Comment by lukeschlather
8 hours ago
LLMs improve significantly on state of the art OCR. LLMs can do contextual analysis. If I were transcribing these by hand, I would probably feed them through OCR + an LLM, then ask an LLM to compare my transcription to its transcription and comment on any discrepancies. I wouldn't be surprised if I offered minimal improvement over just having the LLM do it though.
Are you guessing, or are there results somewhere that demonstrate how LLMs improve OCR in practical applications?
Someone linked this above
https://trustdecision.com/resources/blog/revolutionizing-ocr...
> Our internal tests reveal a leap in accuracy from 98.97% to 99.56%, while customer test sets have shown an increase from 95.61% to 98.02%. In some cases where the document photos are unclear or poorly formatted, the accuracy could be improved by over 20% to 30%.
While a small percentage increase, when applied to massive amounts of text it’s a big deal.
Why assume that OCR does not involve context? OCR systems regularly use context.
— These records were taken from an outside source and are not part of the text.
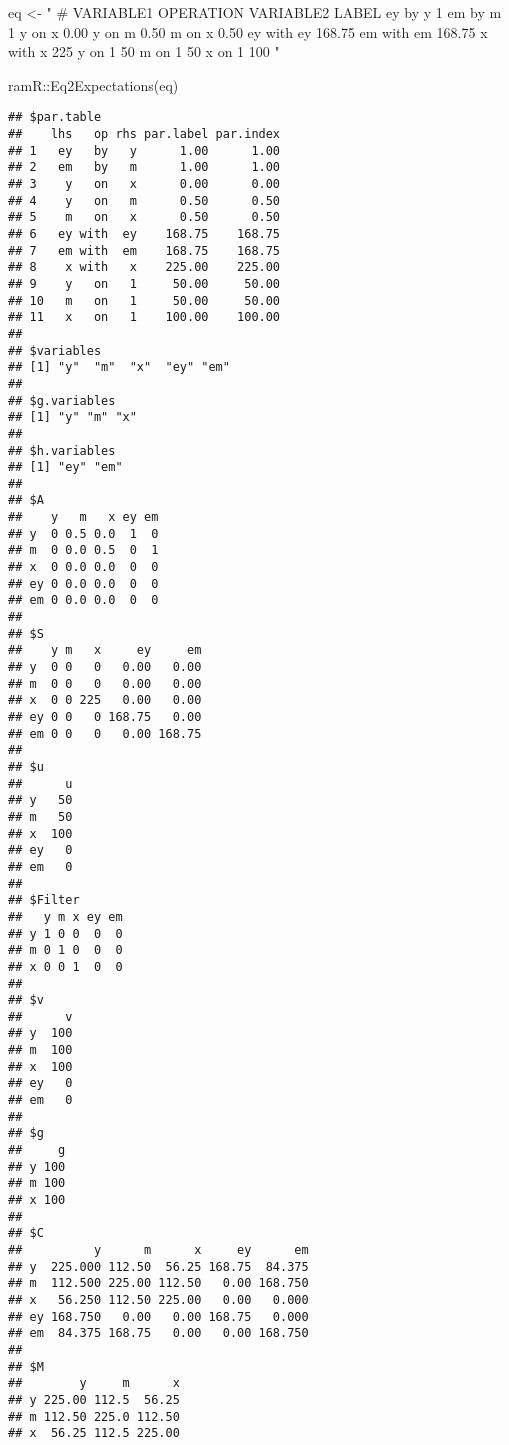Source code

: \documentclass[
]{book}
\newenvironment{Shaded}{\begin{snugshade}}{\end{snugshade}}
\newcommand{\FunctionTok}[1]{\textcolor[rgb]{0.00,0.00,0.00}{#1}}
\newcommand{\NormalTok}[1]{#1}
\newcommand{\OtherTok}[1]{\textcolor[rgb]{0.56,0.35,0.01}{#1}}
\newcommand{\SpecialCharTok}[1]{\textcolor[rgb]{0.00,0.00,0.00}{#1}}
\newcommand{\StringTok}[1]{\textcolor[rgb]{0.31,0.60,0.02}{#1}}
\theoremstyle{definition}
\theoremstyle{definition}
\theoremstyle{definition}
\theoremstyle{remark}
\begin{document}
\begin{Shaded}
\begin{Highlighting}[]
\NormalTok{eq }\OtherTok{\textless{}{-}} \StringTok{"}
\StringTok{  \# VARIABLE1 OPERATION VARIABLE2 LABEL}
\StringTok{  ey          by        y         1}
\StringTok{  em          by        m         1}
\StringTok{  y           on        x         0.00}
\StringTok{  y           on        m         0.50}
\StringTok{  m           on        x         0.50}
\StringTok{  ey          with      ey        168.75}
\StringTok{  em          with      em        168.75}
\StringTok{  x           with      x         225}
\StringTok{  y           on        1         50}
\StringTok{  m           on        1         50}
\StringTok{  x           on        1         100}
\StringTok{"}
\end{Highlighting}
\end{Shaded}

\begin{Shaded}
\begin{Highlighting}[]
\NormalTok{ramR}\SpecialCharTok{::}\FunctionTok{Eq2Expectations}\NormalTok{(eq)}
\end{Highlighting}
\end{Shaded}

\begin{verbatim}
## $par.table
##    lhs   op rhs par.label par.index
## 1   ey   by   y      1.00      1.00
## 2   em   by   m      1.00      1.00
## 3    y   on   x      0.00      0.00
## 4    y   on   m      0.50      0.50
## 5    m   on   x      0.50      0.50
## 6   ey with  ey    168.75    168.75
## 7   em with  em    168.75    168.75
## 8    x with   x    225.00    225.00
## 9    y   on   1     50.00     50.00
## 10   m   on   1     50.00     50.00
## 11   x   on   1    100.00    100.00
## 
## $variables
## [1] "y"  "m"  "x"  "ey" "em"
## 
## $g.variables
## [1] "y" "m" "x"
## 
## $h.variables
## [1] "ey" "em"
## 
## $A
##    y   m   x ey em
## y  0 0.5 0.0  1  0
## m  0 0.0 0.5  0  1
## x  0 0.0 0.0  0  0
## ey 0 0.0 0.0  0  0
## em 0 0.0 0.0  0  0
## 
## $S
##    y m   x     ey     em
## y  0 0   0   0.00   0.00
## m  0 0   0   0.00   0.00
## x  0 0 225   0.00   0.00
## ey 0 0   0 168.75   0.00
## em 0 0   0   0.00 168.75
## 
## $u
##      u
## y   50
## m   50
## x  100
## ey   0
## em   0
## 
## $Filter
##   y m x ey em
## y 1 0 0  0  0
## m 0 1 0  0  0
## x 0 0 1  0  0
## 
## $v
##      v
## y  100
## m  100
## x  100
## ey   0
## em   0
## 
## $g
##     g
## y 100
## m 100
## x 100
## 
## $C
##          y      m      x     ey      em
## y  225.000 112.50  56.25 168.75  84.375
## m  112.500 225.00 112.50   0.00 168.750
## x   56.250 112.50 225.00   0.00   0.000
## ey 168.750   0.00   0.00 168.75   0.000
## em  84.375 168.75   0.00   0.00 168.750
## 
## $M
##        y     m      x
## y 225.00 112.5  56.25
## m 112.50 225.0 112.50
## x  56.25 112.5 225.00
\end{verbatim}
\end{document}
It doesnt require an LLM for a machine reading medical forms to generate and use a list of the hundred most common drugs appearing in a paticular place on a specific form. And an OCR reading envelopes can be directed to prefer numbers or letters depending on what it expects.
Even if LLMs can push a 99.9% accuracy to 99.99, at least an OCR-based system can be audited. Ask an OCR vendor why the machine confused "Vancouver WA" and "Vancouver CA" and one can get a solid answer based in repeated testing. Ask an LLM vendor why and, at best, you'll get a shrug and some line citing how much better they were in all the other situations.